*** Input material ***
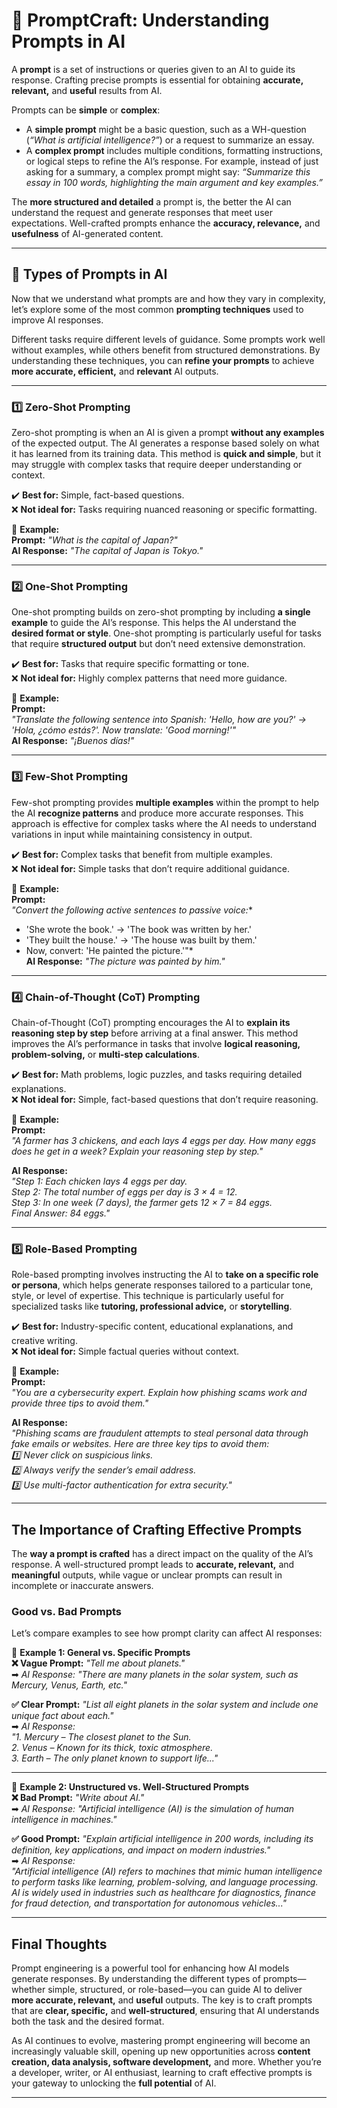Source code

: # **📌 PromptCraft: Understanding Prompts in AI**  

A **prompt** is a set of instructions or queries given to an AI to guide its response. Crafting precise prompts is essential for obtaining **accurate, relevant,** and **useful** results from AI.  

Prompts can be **simple** or **complex**:  
- A **simple prompt** might be a basic question, such as a WH-question (*“What is artificial intelligence?”*) or a request to summarize an essay.  
- A **complex prompt** includes multiple conditions, formatting instructions, or logical steps to refine the AI’s response. For example, instead of just asking for a summary, a complex prompt might say: *“Summarize this essay in 100 words, highlighting the main argument and key examples.”*  

The **more structured and detailed** a prompt is, the better the AI can understand the request and generate responses that meet user expectations. Well-crafted prompts enhance the **accuracy, relevance,** and **usefulness** of AI-generated content.

---

## **🎯 Types of Prompts in AI**  

Now that we understand what prompts are and how they vary in complexity, let’s explore some of the most common **prompting techniques** used to improve AI responses.

Different tasks require different levels of guidance. Some prompts work well without examples, while others benefit from structured demonstrations. By understanding these techniques, you can **refine your prompts** to achieve **more accurate, efficient,** and **relevant** AI outputs.

---

### **1️⃣ Zero-Shot Prompting**  
Zero-shot prompting is when an AI is given a prompt **without any examples** of the expected output. The AI generates a response based solely on what it has learned from its training data. This method is **quick and simple**, but it may struggle with complex tasks that require deeper understanding or context.

✔️ **Best for:** Simple, fact-based questions.  
❌ **Not ideal for:** Tasks requiring nuanced reasoning or specific formatting.

🔹 **Example:**  
**Prompt:** *"What is the capital of Japan?"*  
**AI Response:** *"The capital of Japan is Tokyo."*  

---

### **2️⃣ One-Shot Prompting**  
One-shot prompting builds on zero-shot prompting by including **a single example** to guide the AI’s response. This helps the AI understand the **desired format or style**. One-shot prompting is particularly useful for tasks that require **structured output** but don’t need extensive demonstration.

✔️ **Best for:** Tasks that require specific formatting or tone.  
❌ **Not ideal for:** Highly complex patterns that need more guidance.

🔹 **Example:**  
**Prompt:**  
*"Translate the following sentence into Spanish: 'Hello, how are you?' → 'Hola, ¿cómo estás?'. Now translate: 'Good morning!'"*  
**AI Response:** *"¡Buenos días!"*  

---

### **3️⃣ Few-Shot Prompting**  
Few-shot prompting provides **multiple examples** within the prompt to help the AI **recognize patterns** and produce more accurate responses. This approach is effective for complex tasks where the AI needs to understand variations in input while maintaining consistency in output.

✔️ **Best for:** Complex tasks that benefit from multiple examples.  
❌ **Not ideal for:** Simple tasks that don’t require additional guidance.

🔹 **Example:**  
**Prompt:**  
*"Convert the following active sentences to passive voice:**  
- 'She wrote the book.' → 'The book was written by her.'  
- 'They built the house.' → 'The house was built by them.'  
- Now, convert: 'He painted the picture.'"*  
**AI Response:** *"The picture was painted by him."*  

---

### **4️⃣ Chain-of-Thought (CoT) Prompting**  
Chain-of-Thought (CoT) prompting encourages the AI to **explain its reasoning step by step** before arriving at a final answer. This method improves the AI’s performance in tasks that involve **logical reasoning, problem-solving,** or **multi-step calculations**.

✔️ **Best for:** Math problems, logic puzzles, and tasks requiring detailed explanations.  
❌ **Not ideal for:** Simple, fact-based questions that don’t require reasoning.

🔹 **Example:**  
**Prompt:**  
*"A farmer has 3 chickens, and each lays 4 eggs per day. How many eggs does he get in a week? Explain your reasoning step by step."*  

**AI Response:**  
*"Step 1: Each chicken lays 4 eggs per day.  
Step 2: The total number of eggs per day is 3 × 4 = 12.  
Step 3: In one week (7 days), the farmer gets 12 × 7 = 84 eggs.  
Final Answer: 84 eggs."*  

---

### **5️⃣ Role-Based Prompting**  
Role-based prompting involves instructing the AI to **take on a specific role or persona**, which helps generate responses tailored to a particular tone, style, or level of expertise. This technique is particularly useful for specialized tasks like **tutoring, professional advice,** or **storytelling**.

✔️ **Best for:** Industry-specific content, educational explanations, and creative writing.  
❌ **Not ideal for:** Simple factual queries without context.

🔹 **Example:**  
**Prompt:**  
*"You are a cybersecurity expert. Explain how phishing scams work and provide three tips to avoid them."*  

**AI Response:**  
*"Phishing scams are fraudulent attempts to steal personal data through fake emails or websites. Here are three key tips to avoid them:  
1️⃣ Never click on suspicious links.  
2️⃣ Always verify the sender’s email address.  
3️⃣ Use multi-factor authentication for extra security."*  

---

## **The Importance of Crafting Effective Prompts**

The **way a prompt is crafted** has a direct impact on the quality of the AI’s response. A well-structured prompt leads to **accurate, relevant,** and **meaningful** outputs, while vague or unclear prompts can result in incomplete or inaccurate answers.

### **Good vs. Bad Prompts**

Let’s compare examples to see how prompt clarity can affect AI responses:

🔹 **Example 1: General vs. Specific Prompts**  
**❌ Vague Prompt:** *"Tell me about planets."*  
➡ *AI Response:* *"There are many planets in the solar system, such as Mercury, Venus, Earth, etc."*  

**✅ Clear Prompt:** *"List all eight planets in the solar system and include one unique fact about each."*  
➡ *AI Response:*  
*"1. Mercury – The closest planet to the Sun.  
2. Venus – Known for its thick, toxic atmosphere.  
3. Earth – The only planet known to support life..."*  

---

🔹 **Example 2: Unstructured vs. Well-Structured Prompts**  
**❌ Bad Prompt:** *"Write about AI."*  
➡ *AI Response:* *"Artificial intelligence (AI) is the simulation of human intelligence in machines."*  

**✅ Good Prompt:** *"Explain artificial intelligence in 200 words, including its definition, key applications, and impact on modern industries."*  
➡ *AI Response:*  
*"Artificial intelligence (AI) refers to machines that mimic human intelligence to perform tasks like learning, problem-solving, and language processing. AI is widely used in industries such as healthcare for diagnostics, finance for fraud detection, and transportation for autonomous vehicles..."*  

---

## **Final Thoughts**

Prompt engineering is a powerful tool for enhancing how AI models generate responses. By understanding the different types of prompts—whether simple, structured, or role-based—you can guide AI to deliver **more accurate, relevant,** and **useful** outputs. The key is to craft prompts that are **clear, specific,** and **well-structured**, ensuring that AI understands both the task and the desired format.

As AI continues to evolve, mastering prompt engineering will become an increasingly valuable skill, opening up new opportunities across **content creation, data analysis, software development,** and more. Whether you’re a developer, writer, or AI enthusiast, learning to craft effective prompts is your gateway to unlocking the **full potential** of AI.

---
*** End of Input material ***
Task to carry out: Find the word "guide" in the entries. Copy each line that holds it.

Solution for this task:
A **prompt** is a set of instructions or queries given to an AI to guide its response. Crafting precise prompts is essential for obtaining **accurate, relevant,** and **useful** results from AI.  
One-shot prompting builds on zero-shot prompting by including **a single example** to guide the AI’s response. This helps the AI understand the **desired format or style**. One-shot prompting is particularly useful for tasks that require **structured output** but don’t need extensive demonstration.
Prompt engineering is a powerful tool for enhancing how AI models generate responses. By understanding the different types of prompts—whether simple, structured, or role-based—you can guide AI to deliver **more accurate, relevant,** and **useful** outputs. The key is to craft prompts that are **clear, specific,** and **well-structured**, ensuring that AI understands both the task and the desired format.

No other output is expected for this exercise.